Information provided
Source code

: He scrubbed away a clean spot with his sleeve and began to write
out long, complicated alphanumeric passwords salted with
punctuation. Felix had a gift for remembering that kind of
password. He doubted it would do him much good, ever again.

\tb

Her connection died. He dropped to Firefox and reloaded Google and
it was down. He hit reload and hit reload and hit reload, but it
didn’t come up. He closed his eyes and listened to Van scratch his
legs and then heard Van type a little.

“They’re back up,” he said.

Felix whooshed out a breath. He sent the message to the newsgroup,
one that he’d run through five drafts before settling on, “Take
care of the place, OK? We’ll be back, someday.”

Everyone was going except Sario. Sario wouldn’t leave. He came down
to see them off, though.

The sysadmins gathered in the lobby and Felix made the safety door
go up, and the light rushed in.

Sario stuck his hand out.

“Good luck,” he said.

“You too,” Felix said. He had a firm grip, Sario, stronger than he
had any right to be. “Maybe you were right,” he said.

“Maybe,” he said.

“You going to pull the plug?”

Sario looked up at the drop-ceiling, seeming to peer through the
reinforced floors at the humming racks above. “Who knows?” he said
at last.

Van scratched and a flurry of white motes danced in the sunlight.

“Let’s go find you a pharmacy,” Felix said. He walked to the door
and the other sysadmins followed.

Work order
After locating the line containing "Sario looked up", give that line and every later line of the listing again exactly, up to and including the last.

Answer to the problem
Sario looked up at the drop-ceiling, seeming to peer through the
reinforced floors at the humming racks above. “Who knows?” he said
at last.

Van scratched and a flurry of white motes danced in the sunlight.

“Let’s go find you a pharmacy,” Felix said. He walked to the door
and the other sysadmins followed.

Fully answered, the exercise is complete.